> [Records]
───

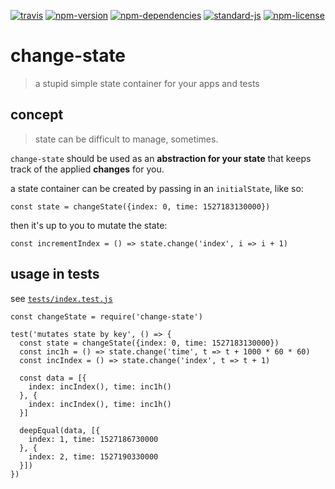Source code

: [![travis](https://img.shields.io/travis/christian-fei/change-state.svg?style=flat-square)](https://travis-ci.org/christian-fei/change-state) [![npm-version](https://img.shields.io/npm/v/change-state.svg?style=flat-square&colorB=007EC6)](https://www.npmjs.com/package/change-state) [![npm-dependencies](https://img.shields.io/badge/dependencies-none-blue.svg?style=flat-square&colorB=44CC11)](package.json) [![standard-js](https://img.shields.io/badge/coding%20style-standard-brightgreen.svg?style=flat-square)](http://standardjs.com/) [![npm-license](https://img.shields.io/npm/l/change-state.svg?style=flat-square&colorB=007EC6)](https://spdx.org/licenses/ISC)



# change-state

> a stupid simple state container for your apps and tests

## concept

> state can be difficult to manage, sometimes.

`change-state` should be used as an **abstraction for your state** that keeps track of the applied **changes** for you.

a state container can be created by passing in an `initialState`, like so:

```
const state = changeState({index: 0, time: 1527183130000})
```

then it's up to you to mutate the state:

```
const incrementIndex = () => state.change('index', i => i + 1)
```

## usage in tests

see [`tests/index.test.js`](/test/index.test.js)

```
const changeState = require('change-state')

test('mutates state by key', () => {
  const state = changeState({index: 0, time: 1527183130000})
  const inc1h = () => state.change('time', t => t + 1000 * 60 * 60)
  const incIndex = () => state.change('index', t => t + 1)

  const data = [{
    index: incIndex(), time: inc1h()
  }, {
    index: incIndex(), time: inc1h()
  }]

  deepEqual(data, [{
    index: 1, time: 1527186730000
  }, {
    index: 2, time: 1527190330000
  }])
})
```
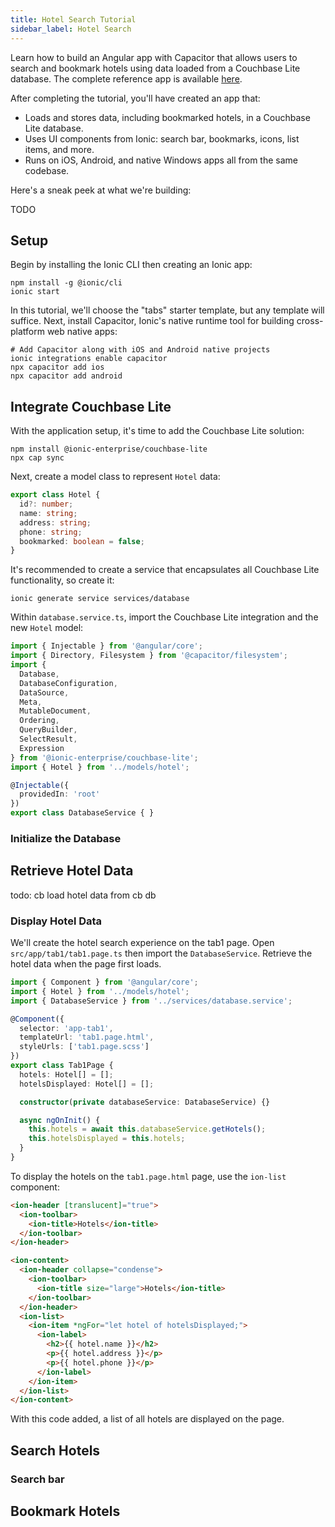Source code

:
 ```yaml
---
title: Hotel Search Tutorial
sidebar_label: Hotel Search
---
```


Learn how to build an Angular app with Capacitor that allows users to search and bookmark hotels using data loaded from a Couchbase Lite database. The complete reference app is available [here](https://github.com/ionic-team/demo-couchbaselite-hotels).

After completing the tutorial, you'll have created an app that:
* Loads and stores data, including bookmarked hotels, in a Couchbase Lite database.
* Uses UI components from Ionic: search bar, bookmarks, icons, list items, and more.
* Runs on iOS, Android, and native Windows apps all from the same codebase.

Here's a sneak peek at what we're building:

TODO

## Setup

Begin by installing the Ionic CLI then creating an Ionic app:

```shell
npm install -g @ionic/cli
ionic start
```

In this tutorial, we'll choose the "tabs" starter template, but any template will suffice. Next, install Capacitor, Ionic's native runtime tool for building cross-platform web native apps:

```shell
# Add Capacitor along with iOS and Android native projects
ionic integrations enable capacitor
npx capacitor add ios
npx capacitor add android
```

## Integrate Couchbase Lite

With the application setup, it's time to add the Couchbase Lite solution:

```shell
npm install @ionic-enterprise/couchbase-lite
npx cap sync
```

Next, create a model class to represent `Hotel` data:

```typescript
export class Hotel {
  id?: number;
  name: string;
  address: string;
  phone: string;
  bookmarked: boolean = false;
}
```

It's recommended to create a service that encapsulates all Couchbase Lite functionality, so create it:

```shell
ionic generate service services/database
```

Within `database.service.ts`, import the Couchbase Lite integration and the new `Hotel` model:

```typescript
import { Injectable } from '@angular/core';
import { Directory, Filesystem } from '@capacitor/filesystem';
import {
  Database,
  DatabaseConfiguration,
  DataSource,
  Meta,
  MutableDocument,
  Ordering,
  QueryBuilder,
  SelectResult,
  Expression
} from '@ionic-enterprise/couchbase-lite';
import { Hotel } from '../models/hotel';

@Injectable({
  providedIn: 'root'
})
export class DatabaseService { }
```

### Initialize the Database


## Retrieve Hotel Data

todo: cb load hotel data from cb db

### Display Hotel Data

We'll create the hotel search experience on the tab1 page. Open `src/app/tab1/tab1.page.ts` then import the `DatabaseService`. Retrieve the hotel data when the page first loads.

```typescript
import { Component } from '@angular/core';
import { Hotel } from '../models/hotel';
import { DatabaseService } from '../services/database.service';

@Component({
  selector: 'app-tab1',
  templateUrl: 'tab1.page.html',
  styleUrls: ['tab1.page.scss']
})
export class Tab1Page {
  hotels: Hotel[] = [];
  hotelsDisplayed: Hotel[] = [];

  constructor(private databaseService: DatabaseService) {}

  async ngOnInit() {
    this.hotels = await this.databaseService.getHotels();
    this.hotelsDisplayed = this.hotels;
  }
}
```

To display the hotels on the `tab1.page.html` page, use the `ion-list` component:

```html
<ion-header [translucent]="true">
  <ion-toolbar>
    <ion-title>Hotels</ion-title>
  </ion-toolbar>
</ion-header>

<ion-content>
  <ion-header collapse="condense">
    <ion-toolbar>
      <ion-title size="large">Hotels</ion-title>
    </ion-toolbar>
  </ion-header>
  <ion-list>
    <ion-item *ngFor="let hotel of hotelsDisplayed;">
      <ion-label>
        <h2>{{ hotel.name }}</h2>
        <p>{{ hotel.address }}</p>
        <p>{{ hotel.phone }}</p>
      </ion-label>
    </ion-item>
  </ion-list>
</ion-content>
```

With this code added, a list of all hotels are displayed on the page.

## Search Hotels


### Search bar



## Bookmark Hotels
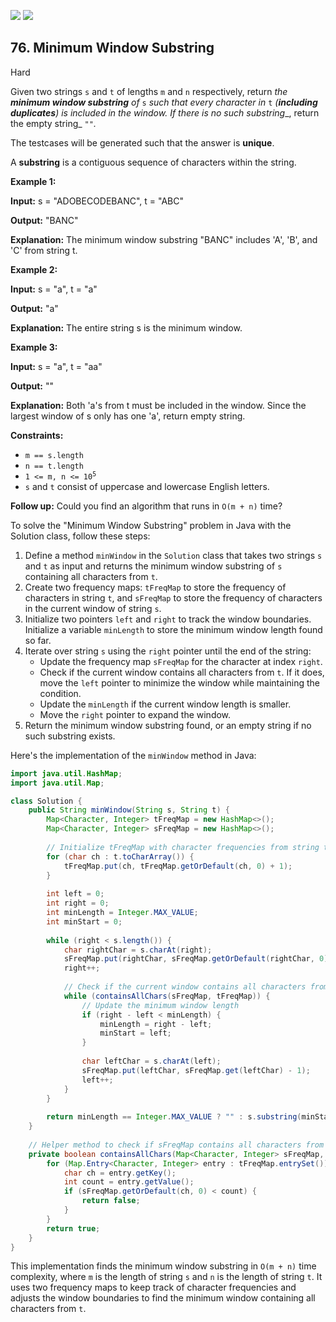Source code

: [![](https://img.shields.io/github/stars/javadev/LeetCode-in-All?label=Stars&style=flat-square)](https://github.com/javadev/LeetCode-in-All)
[![](https://img.shields.io/github/forks/javadev/LeetCode-in-All?label=Fork%20me%20on%20GitHub%20&style=flat-square)](https://github.com/javadev/LeetCode-in-All/fork)

## 76\. Minimum Window Substring

Hard

Given two strings `s` and `t` of lengths `m` and `n` respectively, return _the **minimum window substring** of_ `s` _such that every character in_ `t` _(**including duplicates**) is included in the window. If there is no such substring__, return the empty string_ `""`_._

The testcases will be generated such that the answer is **unique**.

A **substring** is a contiguous sequence of characters within the string.

**Example 1:**

**Input:** s = "ADOBECODEBANC", t = "ABC"

**Output:** "BANC"

**Explanation:** The minimum window substring "BANC" includes 'A', 'B', and 'C' from string t. 

**Example 2:**

**Input:** s = "a", t = "a"

**Output:** "a"

**Explanation:** The entire string s is the minimum window. 

**Example 3:**

**Input:** s = "a", t = "aa"

**Output:** ""

**Explanation:** Both 'a's from t must be included in the window. Since the largest window of s only has one 'a', return empty string. 

**Constraints:**

*   `m == s.length`
*   `n == t.length`
*   <code>1 <= m, n <= 10<sup>5</sup></code>
*   `s` and `t` consist of uppercase and lowercase English letters.

**Follow up:** Could you find an algorithm that runs in `O(m + n)` time?

To solve the "Minimum Window Substring" problem in Java with the Solution class, follow these steps:

1. Define a method `minWindow` in the `Solution` class that takes two strings `s` and `t` as input and returns the minimum window substring of `s` containing all characters from `t`.
2. Create two frequency maps: `tFreqMap` to store the frequency of characters in string `t`, and `sFreqMap` to store the frequency of characters in the current window of string `s`.
3. Initialize two pointers `left` and `right` to track the window boundaries. Initialize a variable `minLength` to store the minimum window length found so far.
4. Iterate over string `s` using the `right` pointer until the end of the string:
   - Update the frequency map `sFreqMap` for the character at index `right`.
   - Check if the current window contains all characters from `t`. If it does, move the `left` pointer to minimize the window while maintaining the condition.
   - Update the `minLength` if the current window length is smaller.
   - Move the `right` pointer to expand the window.
5. Return the minimum window substring found, or an empty string if no such substring exists.

Here's the implementation of the `minWindow` method in Java:

```java
import java.util.HashMap;
import java.util.Map;

class Solution {
    public String minWindow(String s, String t) {
        Map<Character, Integer> tFreqMap = new HashMap<>();
        Map<Character, Integer> sFreqMap = new HashMap<>();
        
        // Initialize tFreqMap with character frequencies from string t
        for (char ch : t.toCharArray()) {
            tFreqMap.put(ch, tFreqMap.getOrDefault(ch, 0) + 1);
        }
        
        int left = 0;
        int right = 0;
        int minLength = Integer.MAX_VALUE;
        int minStart = 0;
        
        while (right < s.length()) {
            char rightChar = s.charAt(right);
            sFreqMap.put(rightChar, sFreqMap.getOrDefault(rightChar, 0) + 1);
            right++;
            
            // Check if the current window contains all characters from t
            while (containsAllChars(sFreqMap, tFreqMap)) {
                // Update the minimum window length
                if (right - left < minLength) {
                    minLength = right - left;
                    minStart = left;
                }
                
                char leftChar = s.charAt(left);
                sFreqMap.put(leftChar, sFreqMap.get(leftChar) - 1);
                left++;
            }
        }
        
        return minLength == Integer.MAX_VALUE ? "" : s.substring(minStart, minStart + minLength);
    }
    
    // Helper method to check if sFreqMap contains all characters from tFreqMap
    private boolean containsAllChars(Map<Character, Integer> sFreqMap, Map<Character, Integer> tFreqMap) {
        for (Map.Entry<Character, Integer> entry : tFreqMap.entrySet()) {
            char ch = entry.getKey();
            int count = entry.getValue();
            if (sFreqMap.getOrDefault(ch, 0) < count) {
                return false;
            }
        }
        return true;
    }
}
```

This implementation finds the minimum window substring in `O(m + n)` time complexity, where `m` is the length of string `s` and `n` is the length of string `t`. It uses two frequency maps to keep track of character frequencies and adjusts the window boundaries to find the minimum window containing all characters from `t`.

───

> [Work required]
What is needed is every line of the records that contains the word "bookmarked".

> [Solution for this exercise]
* Loads and stores data, including bookmarked hotels, in a Couchbase Lite database.
  bookmarked: boolean = false;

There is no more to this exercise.